The first Summer Paralympics were held in Rome in 1960 and since these Games the Australian Paralympic Team has had very few if any scandals or controversies. The first team comprised 12 wheelchair athletes including one female athlete (Daphne Cenney) and one indigenous athlete (Kevin Coombs). 

It was not until the 1962 Commonwealth Paraplegic Games in Perth that Australians had their first exposure to international Paralympic competition. At these Games, an English officials’ comments highlighted possible perceptions about Paralympic sport by saying “For many, this must have been a first introduction to swimming by the paralysed, and I felt that many were wondering whether paralysed persons could swim 50 metres – how many would fail to make the distance and it was all just a stunt to enlist their sympathies and raise money”. 

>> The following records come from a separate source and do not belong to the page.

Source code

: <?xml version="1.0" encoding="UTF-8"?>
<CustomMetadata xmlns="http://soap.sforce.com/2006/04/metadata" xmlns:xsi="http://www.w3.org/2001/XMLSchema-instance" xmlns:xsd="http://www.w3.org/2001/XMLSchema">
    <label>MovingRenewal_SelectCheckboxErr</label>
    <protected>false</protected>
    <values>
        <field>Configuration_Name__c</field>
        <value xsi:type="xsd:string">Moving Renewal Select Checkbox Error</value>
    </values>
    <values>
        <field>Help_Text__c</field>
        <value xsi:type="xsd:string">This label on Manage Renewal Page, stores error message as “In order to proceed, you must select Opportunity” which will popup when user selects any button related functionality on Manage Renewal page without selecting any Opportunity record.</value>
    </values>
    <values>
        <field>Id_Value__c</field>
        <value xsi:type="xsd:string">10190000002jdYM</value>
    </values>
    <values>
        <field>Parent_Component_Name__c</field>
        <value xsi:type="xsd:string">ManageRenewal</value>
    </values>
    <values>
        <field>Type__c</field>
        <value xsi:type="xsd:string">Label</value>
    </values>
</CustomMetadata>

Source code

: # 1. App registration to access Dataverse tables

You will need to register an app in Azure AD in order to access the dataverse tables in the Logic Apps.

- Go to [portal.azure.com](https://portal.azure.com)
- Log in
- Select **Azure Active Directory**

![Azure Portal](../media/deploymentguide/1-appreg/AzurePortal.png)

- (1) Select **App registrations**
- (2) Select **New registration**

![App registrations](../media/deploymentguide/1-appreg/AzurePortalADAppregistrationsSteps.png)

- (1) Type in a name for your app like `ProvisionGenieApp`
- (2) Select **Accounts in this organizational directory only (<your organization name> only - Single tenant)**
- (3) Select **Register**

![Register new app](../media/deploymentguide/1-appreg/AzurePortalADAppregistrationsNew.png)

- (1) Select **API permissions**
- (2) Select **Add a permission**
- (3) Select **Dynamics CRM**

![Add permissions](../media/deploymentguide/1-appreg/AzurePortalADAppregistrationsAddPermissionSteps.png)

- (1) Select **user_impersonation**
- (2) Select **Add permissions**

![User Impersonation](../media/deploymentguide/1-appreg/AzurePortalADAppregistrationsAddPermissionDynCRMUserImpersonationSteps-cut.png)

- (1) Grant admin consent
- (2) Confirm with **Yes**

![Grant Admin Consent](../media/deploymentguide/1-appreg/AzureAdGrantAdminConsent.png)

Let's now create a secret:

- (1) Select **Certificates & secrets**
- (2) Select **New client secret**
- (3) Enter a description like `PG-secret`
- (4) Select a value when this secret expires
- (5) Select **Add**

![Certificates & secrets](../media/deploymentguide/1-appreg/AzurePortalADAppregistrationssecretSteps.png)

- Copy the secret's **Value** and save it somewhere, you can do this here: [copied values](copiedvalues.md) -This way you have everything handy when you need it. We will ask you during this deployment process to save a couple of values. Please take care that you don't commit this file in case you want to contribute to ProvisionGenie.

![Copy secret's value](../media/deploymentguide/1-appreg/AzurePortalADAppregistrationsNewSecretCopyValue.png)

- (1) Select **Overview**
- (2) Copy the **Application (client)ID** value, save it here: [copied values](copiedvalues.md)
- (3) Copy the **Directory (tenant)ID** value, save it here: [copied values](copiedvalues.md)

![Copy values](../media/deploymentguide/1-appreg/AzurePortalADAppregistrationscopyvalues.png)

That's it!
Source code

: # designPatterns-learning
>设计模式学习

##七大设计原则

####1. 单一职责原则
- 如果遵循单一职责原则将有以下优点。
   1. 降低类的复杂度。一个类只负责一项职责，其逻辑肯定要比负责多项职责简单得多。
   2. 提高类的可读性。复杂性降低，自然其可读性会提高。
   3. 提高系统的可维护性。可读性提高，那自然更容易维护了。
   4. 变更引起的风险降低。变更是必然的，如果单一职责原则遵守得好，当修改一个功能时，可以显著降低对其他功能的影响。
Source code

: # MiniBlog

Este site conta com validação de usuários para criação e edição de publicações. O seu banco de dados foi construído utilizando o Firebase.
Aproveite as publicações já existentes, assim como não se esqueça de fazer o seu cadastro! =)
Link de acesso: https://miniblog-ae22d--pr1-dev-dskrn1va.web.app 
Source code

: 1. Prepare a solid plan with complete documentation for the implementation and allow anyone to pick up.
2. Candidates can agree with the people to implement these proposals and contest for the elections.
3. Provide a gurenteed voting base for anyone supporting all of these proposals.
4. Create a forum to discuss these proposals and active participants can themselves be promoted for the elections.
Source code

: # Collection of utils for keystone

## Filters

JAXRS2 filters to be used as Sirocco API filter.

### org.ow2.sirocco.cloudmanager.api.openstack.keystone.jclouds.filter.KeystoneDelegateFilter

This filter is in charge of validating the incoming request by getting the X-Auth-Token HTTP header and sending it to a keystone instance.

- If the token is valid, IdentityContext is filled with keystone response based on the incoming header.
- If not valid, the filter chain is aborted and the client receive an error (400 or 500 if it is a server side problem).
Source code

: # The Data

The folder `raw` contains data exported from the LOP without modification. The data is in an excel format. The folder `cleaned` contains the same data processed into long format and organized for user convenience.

Since the 2000 Sydney Paralympics, the Australian community’s awareness and appreciation of Paralympic athlete performances has greatly improved and the perceptions of 1962 thankfully no longer prevail. At the 2016 Rio Paralympics, the Australian Team is likely to comprise 170 athletes and will be very inclusive in many ways. 

Age is not a barrier in Paralympic sport with the team including 14-year-old short stature swimmer Tiffany Thomas Kane making her debut, to 74-year-old wheelchair shooter Libby Kosmala competing at her 12th Games. The team will include athletes from a range of disabilities that include spinal cord injuries, cerebral palsy, amputee, vision impaired, intellectual disability, multiple sclerosis and short statue. 

There are many athletes from ethnic backgrounds and one athlete, Ahmed Kelly, was adopted from an Iraqi orphanage at the age of seven. Athletes might have acquired their disability at birth or the result of recent accident or health deterioration. With this background in mind I cannot think of a more inclusive Australian sporting team. 

Australian Paralympic Team athletes are role models and can be inspiring. Prime Minister, Malcolm Turnbull at the team launch when commenting about paracanoeist Curtis McGrath, an Australian Army engineer who lost his legs in Afghanistan, said he was: “an inspiration to our Defence Forces, to all our wounded warriors, those with a disability and those without. 

His story is a remarkable feat of triumph over adversity, triumph out of tragedy.” All Australian athletes have a similar story to McGrath is overcoming adversity and displaying characteristics that make them good role models in Australian society”. Paralympic athletes are definitely great role models. 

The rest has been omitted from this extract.